- _What you need to do_: Please report each line of the data below that contains "personal".

- _Data for the task_:
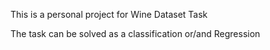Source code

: This is a personal project for Wine Dataset Task

The task can be solved as a classification or/and Regression
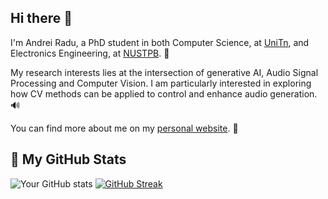 ## Hi there 👋

<!--
**andrei-radu/andrei-radu** is a ✨ _special_ ✨ repository because its `README.md` (this file) appears on your GitHub profile.

Here are some ideas to get you started:

- 🔭 I’m currently working on ...
- 🌱 I’m currently learning ...
- 👯 I’m looking to collaborate on ...
- 🤔 I’m looking for help with ...
- 💬 Ask me about ...
- 📫 How to reach me: ...
- 😄 Pronouns: ...
- ⚡ Fun fact: ...
-->

I'm Andrei Radu, a PhD student in both Computer Science, at [UniTn](https://www.unitn.it/en), and Electronics Engineering, at [NUSTPB](https://www.upb.ro/en). 🤖 

My research interests lies at the intersection of generative AI, Audio Signal Processing and Computer Vision. I am particularly interested in exploring how CV methods can be applied to control and enhance audio generation. 🔊

You can find more about me on my [personal website](https://andrei-radu.github.io/). 🔗

## 🚀 My GitHub Stats

![Your GitHub stats](https://github-readme-stats.vercel.app/api?username=andrei-radu&show_icons=true&count_private=true)
[![GitHub Streak](https://github-readme-streak-stats.herokuapp.com/?user=andrei-radu)](https://github.com/DenverCoder1/github-readme-streak-stats)

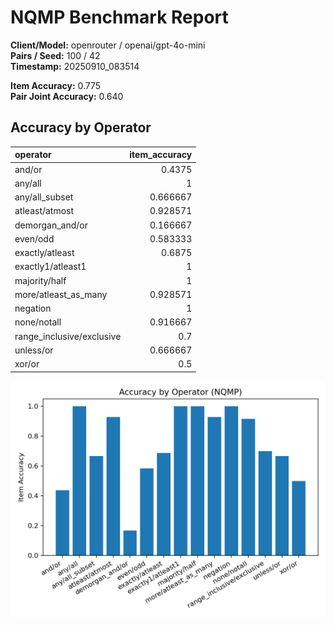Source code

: # NQMP Benchmark Report

**Client/Model:** openrouter / openai/gpt-4o-mini  
**Pairs / Seed:** 100 / 42  
**Timestamp:** 20250910_083514

**Item Accuracy:** 0.775  
**Pair Joint Accuracy:** 0.640

## Accuracy by Operator

| operator                  |   item_accuracy |
|:--------------------------|----------------:|
| and/or                    |        0.4375   |
| any/all                   |        1        |
| any/all_subset            |        0.666667 |
| atleast/atmost            |        0.928571 |
| demorgan_and/or           |        0.166667 |
| even/odd                  |        0.583333 |
| exactly/atleast           |        0.6875   |
| exactly1/atleast1         |        1        |
| majority/half             |        1        |
| more/atleast_as_many      |        0.928571 |
| negation                  |        1        |
| none/notall               |        0.916667 |
| range_inclusive/exclusive |        0.7      |
| unless/or                 |        0.666667 |
| xor/or                    |        0.5      |

![Operator Accuracy](operator_accuracy_openrouter-openai-gpt-4o-mini-pairs100-20250910_083514.png)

- _Reply to the exercise_:
: This is a personal project for Wine Dataset Task
You can find more about me on my [personal website](https://andrei-radu.github.io/). 🔗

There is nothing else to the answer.